▶ What you have to do: In the data, find each line where the word "abordágens" appears and list that line.

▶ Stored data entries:
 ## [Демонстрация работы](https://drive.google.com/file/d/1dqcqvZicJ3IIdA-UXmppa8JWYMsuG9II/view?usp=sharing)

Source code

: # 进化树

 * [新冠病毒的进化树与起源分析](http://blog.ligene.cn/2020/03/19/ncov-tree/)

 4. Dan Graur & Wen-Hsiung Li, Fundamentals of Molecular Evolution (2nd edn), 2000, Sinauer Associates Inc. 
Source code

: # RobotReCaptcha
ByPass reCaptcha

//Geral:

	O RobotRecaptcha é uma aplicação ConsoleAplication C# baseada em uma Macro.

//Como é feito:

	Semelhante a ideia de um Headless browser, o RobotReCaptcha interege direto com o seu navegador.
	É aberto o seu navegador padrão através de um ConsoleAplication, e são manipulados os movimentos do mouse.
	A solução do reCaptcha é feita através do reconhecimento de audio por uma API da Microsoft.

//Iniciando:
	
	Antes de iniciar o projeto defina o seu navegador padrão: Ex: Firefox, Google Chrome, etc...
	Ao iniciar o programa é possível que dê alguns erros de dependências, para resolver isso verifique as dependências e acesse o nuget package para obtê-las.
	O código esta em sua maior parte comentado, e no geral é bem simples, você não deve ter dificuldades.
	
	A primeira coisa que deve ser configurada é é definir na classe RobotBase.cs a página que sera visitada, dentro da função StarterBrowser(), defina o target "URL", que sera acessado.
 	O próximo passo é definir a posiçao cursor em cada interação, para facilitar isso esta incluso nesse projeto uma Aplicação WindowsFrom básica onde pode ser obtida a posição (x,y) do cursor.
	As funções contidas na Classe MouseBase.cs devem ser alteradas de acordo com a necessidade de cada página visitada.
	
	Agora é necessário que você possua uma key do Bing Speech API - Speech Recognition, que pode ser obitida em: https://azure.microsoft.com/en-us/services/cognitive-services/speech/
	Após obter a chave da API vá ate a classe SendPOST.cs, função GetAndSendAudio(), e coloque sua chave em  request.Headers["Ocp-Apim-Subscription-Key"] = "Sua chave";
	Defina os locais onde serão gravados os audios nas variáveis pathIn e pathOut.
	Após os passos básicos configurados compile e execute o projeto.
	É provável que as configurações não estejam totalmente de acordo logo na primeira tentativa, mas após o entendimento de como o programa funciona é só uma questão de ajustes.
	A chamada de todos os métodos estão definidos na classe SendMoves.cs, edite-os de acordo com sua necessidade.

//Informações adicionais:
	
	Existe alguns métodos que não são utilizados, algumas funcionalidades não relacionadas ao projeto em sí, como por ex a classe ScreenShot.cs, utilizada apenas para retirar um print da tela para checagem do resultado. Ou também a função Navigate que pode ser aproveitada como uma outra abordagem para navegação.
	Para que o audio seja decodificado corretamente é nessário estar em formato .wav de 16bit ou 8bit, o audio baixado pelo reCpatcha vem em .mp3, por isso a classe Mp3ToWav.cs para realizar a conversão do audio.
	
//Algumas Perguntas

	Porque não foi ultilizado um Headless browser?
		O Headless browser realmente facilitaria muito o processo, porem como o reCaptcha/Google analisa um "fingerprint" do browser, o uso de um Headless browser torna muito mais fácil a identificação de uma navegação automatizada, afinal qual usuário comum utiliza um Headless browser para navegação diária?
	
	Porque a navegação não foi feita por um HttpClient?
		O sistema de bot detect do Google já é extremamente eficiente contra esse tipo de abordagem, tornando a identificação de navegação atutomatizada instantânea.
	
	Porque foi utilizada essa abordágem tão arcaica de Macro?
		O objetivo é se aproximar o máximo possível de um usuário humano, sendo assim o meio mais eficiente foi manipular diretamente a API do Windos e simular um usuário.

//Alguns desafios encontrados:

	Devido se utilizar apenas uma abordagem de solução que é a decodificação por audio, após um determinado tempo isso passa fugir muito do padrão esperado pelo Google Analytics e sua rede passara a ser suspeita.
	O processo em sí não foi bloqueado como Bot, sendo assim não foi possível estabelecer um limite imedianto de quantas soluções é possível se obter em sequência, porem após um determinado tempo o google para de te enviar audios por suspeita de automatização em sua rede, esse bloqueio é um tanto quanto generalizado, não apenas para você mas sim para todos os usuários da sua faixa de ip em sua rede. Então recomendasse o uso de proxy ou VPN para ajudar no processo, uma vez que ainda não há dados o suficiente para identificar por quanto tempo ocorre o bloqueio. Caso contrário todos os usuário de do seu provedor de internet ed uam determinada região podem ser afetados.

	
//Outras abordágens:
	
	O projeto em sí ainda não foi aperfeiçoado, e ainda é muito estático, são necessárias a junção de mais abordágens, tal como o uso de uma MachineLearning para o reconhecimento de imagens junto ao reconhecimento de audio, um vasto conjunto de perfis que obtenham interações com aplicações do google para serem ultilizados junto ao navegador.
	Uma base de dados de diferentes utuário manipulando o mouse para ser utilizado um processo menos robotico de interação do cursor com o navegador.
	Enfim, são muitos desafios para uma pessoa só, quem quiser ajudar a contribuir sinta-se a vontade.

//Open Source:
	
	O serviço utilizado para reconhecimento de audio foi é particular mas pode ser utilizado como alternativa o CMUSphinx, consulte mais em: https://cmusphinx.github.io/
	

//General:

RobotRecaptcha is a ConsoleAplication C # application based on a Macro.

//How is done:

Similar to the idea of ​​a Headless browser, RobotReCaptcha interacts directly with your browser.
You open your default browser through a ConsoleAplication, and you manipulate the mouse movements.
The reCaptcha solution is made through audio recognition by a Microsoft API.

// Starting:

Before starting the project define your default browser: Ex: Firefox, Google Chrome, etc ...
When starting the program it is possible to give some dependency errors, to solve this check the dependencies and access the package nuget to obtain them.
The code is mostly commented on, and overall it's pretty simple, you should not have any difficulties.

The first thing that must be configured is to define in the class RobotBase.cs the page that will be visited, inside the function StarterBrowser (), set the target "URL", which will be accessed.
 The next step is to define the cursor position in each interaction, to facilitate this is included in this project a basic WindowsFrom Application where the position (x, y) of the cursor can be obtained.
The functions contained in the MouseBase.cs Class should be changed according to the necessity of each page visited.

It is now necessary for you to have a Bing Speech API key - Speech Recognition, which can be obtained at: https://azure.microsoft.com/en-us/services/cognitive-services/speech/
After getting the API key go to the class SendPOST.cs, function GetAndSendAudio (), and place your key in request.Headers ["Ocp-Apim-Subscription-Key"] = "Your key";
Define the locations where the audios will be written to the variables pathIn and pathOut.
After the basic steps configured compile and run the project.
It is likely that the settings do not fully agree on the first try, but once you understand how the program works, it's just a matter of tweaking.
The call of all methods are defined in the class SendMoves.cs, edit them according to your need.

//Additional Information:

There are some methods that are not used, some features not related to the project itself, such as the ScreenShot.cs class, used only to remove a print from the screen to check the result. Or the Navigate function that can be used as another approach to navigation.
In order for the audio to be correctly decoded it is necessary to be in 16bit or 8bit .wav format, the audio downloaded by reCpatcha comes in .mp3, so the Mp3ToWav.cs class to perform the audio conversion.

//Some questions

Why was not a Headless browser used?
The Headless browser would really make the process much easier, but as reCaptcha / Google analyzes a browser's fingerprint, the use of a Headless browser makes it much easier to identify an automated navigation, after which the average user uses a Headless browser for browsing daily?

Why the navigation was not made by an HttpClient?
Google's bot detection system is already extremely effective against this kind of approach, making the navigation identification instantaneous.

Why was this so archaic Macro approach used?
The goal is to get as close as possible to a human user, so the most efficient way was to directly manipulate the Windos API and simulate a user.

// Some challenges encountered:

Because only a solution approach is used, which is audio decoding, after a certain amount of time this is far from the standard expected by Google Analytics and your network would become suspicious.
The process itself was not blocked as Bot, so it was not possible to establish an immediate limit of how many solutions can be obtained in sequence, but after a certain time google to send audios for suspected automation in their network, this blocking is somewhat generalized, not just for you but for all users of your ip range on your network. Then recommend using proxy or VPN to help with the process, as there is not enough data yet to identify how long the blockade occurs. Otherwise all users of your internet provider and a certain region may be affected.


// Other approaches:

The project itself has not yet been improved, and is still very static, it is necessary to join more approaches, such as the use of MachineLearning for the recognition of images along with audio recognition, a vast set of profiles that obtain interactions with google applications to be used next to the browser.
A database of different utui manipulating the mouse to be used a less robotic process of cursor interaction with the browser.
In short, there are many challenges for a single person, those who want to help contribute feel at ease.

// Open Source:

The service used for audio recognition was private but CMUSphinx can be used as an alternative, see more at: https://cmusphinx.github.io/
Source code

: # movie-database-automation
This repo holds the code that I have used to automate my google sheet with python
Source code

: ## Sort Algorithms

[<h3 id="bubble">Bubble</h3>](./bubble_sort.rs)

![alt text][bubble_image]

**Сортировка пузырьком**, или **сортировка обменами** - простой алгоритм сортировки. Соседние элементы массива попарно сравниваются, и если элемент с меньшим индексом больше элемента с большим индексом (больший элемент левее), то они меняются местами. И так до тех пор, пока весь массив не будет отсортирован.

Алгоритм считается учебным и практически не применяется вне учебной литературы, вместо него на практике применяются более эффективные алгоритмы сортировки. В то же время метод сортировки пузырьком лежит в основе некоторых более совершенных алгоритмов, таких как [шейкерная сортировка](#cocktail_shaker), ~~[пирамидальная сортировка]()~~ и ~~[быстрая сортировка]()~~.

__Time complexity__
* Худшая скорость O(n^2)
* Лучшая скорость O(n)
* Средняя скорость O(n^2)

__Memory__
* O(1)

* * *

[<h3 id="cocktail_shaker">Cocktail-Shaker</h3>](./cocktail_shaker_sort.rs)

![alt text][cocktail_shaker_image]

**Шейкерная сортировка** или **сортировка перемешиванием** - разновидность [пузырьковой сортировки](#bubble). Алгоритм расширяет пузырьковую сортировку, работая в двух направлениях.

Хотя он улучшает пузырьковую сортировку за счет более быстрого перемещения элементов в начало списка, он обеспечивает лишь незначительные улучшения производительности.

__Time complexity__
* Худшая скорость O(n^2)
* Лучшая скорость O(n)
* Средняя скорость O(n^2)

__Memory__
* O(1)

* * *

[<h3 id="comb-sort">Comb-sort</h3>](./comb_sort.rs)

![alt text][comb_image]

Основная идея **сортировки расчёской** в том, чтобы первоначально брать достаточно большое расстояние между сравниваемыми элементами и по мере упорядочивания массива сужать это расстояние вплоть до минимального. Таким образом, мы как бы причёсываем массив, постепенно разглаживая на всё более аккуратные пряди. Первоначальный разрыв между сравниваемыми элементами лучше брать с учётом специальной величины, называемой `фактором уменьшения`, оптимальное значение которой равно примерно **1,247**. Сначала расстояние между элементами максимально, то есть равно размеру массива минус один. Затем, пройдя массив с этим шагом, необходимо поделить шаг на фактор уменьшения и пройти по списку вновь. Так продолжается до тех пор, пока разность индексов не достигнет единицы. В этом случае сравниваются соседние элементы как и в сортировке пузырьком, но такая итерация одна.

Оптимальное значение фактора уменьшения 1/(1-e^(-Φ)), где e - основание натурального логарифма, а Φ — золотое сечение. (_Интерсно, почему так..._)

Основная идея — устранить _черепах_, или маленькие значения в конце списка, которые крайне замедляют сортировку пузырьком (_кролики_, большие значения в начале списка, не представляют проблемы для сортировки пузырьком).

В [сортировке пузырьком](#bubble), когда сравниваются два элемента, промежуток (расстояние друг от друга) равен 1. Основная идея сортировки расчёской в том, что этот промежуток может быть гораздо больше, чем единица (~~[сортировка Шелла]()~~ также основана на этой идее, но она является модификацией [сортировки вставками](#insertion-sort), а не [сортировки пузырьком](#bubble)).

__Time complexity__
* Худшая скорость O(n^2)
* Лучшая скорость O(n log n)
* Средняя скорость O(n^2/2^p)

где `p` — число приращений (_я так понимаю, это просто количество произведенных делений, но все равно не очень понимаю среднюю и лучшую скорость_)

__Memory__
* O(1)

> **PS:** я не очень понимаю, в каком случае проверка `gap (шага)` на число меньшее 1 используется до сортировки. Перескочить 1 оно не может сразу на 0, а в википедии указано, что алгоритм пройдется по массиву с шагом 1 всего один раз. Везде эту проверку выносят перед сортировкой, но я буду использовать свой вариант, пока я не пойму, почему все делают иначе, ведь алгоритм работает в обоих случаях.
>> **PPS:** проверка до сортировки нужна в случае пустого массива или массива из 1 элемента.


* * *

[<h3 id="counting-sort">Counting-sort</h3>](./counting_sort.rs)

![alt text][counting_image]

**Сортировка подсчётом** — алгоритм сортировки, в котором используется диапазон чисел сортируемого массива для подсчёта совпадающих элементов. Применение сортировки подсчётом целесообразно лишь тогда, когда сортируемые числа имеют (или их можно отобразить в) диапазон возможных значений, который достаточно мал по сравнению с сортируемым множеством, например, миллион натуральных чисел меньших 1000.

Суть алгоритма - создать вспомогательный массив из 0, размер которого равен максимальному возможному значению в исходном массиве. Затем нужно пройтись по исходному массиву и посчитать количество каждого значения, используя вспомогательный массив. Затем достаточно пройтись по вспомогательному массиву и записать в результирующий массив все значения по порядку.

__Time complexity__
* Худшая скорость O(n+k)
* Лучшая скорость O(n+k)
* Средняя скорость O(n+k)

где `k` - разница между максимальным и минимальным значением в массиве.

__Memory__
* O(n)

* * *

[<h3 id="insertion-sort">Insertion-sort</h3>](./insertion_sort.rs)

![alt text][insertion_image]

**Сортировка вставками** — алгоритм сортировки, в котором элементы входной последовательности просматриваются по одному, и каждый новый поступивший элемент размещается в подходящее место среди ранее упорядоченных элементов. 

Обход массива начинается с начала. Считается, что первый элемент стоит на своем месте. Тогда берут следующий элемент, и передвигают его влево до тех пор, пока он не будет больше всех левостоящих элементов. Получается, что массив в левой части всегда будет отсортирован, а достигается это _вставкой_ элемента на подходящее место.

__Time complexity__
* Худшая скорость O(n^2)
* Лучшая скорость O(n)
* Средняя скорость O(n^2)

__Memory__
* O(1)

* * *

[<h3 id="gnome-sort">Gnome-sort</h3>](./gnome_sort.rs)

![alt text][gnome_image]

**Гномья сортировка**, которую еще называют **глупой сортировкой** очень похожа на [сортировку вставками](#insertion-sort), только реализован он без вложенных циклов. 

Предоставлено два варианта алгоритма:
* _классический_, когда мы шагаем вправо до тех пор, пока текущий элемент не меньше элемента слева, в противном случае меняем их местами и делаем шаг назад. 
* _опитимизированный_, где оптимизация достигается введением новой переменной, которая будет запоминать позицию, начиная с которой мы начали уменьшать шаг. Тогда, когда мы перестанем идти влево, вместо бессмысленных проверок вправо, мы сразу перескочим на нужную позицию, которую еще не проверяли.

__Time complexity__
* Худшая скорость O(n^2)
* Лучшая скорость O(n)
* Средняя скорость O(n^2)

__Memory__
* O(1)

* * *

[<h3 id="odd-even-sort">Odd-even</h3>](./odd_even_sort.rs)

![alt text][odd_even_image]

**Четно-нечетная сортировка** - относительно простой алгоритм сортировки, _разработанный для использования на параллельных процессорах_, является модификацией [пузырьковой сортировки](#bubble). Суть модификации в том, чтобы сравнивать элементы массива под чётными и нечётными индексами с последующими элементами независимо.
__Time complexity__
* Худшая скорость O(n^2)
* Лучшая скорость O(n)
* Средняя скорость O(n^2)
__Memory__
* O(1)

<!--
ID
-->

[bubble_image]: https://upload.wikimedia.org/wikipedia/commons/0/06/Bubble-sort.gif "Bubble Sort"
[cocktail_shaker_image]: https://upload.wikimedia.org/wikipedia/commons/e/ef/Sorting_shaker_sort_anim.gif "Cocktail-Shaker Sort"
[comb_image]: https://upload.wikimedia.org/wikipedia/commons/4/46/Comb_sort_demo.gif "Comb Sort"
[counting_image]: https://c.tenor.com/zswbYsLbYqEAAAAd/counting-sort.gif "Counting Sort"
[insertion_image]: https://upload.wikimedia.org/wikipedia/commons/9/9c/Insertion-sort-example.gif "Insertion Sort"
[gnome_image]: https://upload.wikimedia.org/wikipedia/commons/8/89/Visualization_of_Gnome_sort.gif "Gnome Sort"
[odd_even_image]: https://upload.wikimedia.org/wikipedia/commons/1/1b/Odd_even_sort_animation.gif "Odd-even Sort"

▶ Output:
//Outras abordágens:
	O projeto em sí ainda não foi aperfeiçoado, e ainda é muito estático, são necessárias a junção de mais abordágens, tal como o uso de uma MachineLearning para o reconhecimento de imagens junto ao reconhecimento de audio, um vasto conjunto de perfis que obtenham interações com aplicações do google para serem ultilizados junto ao navegador.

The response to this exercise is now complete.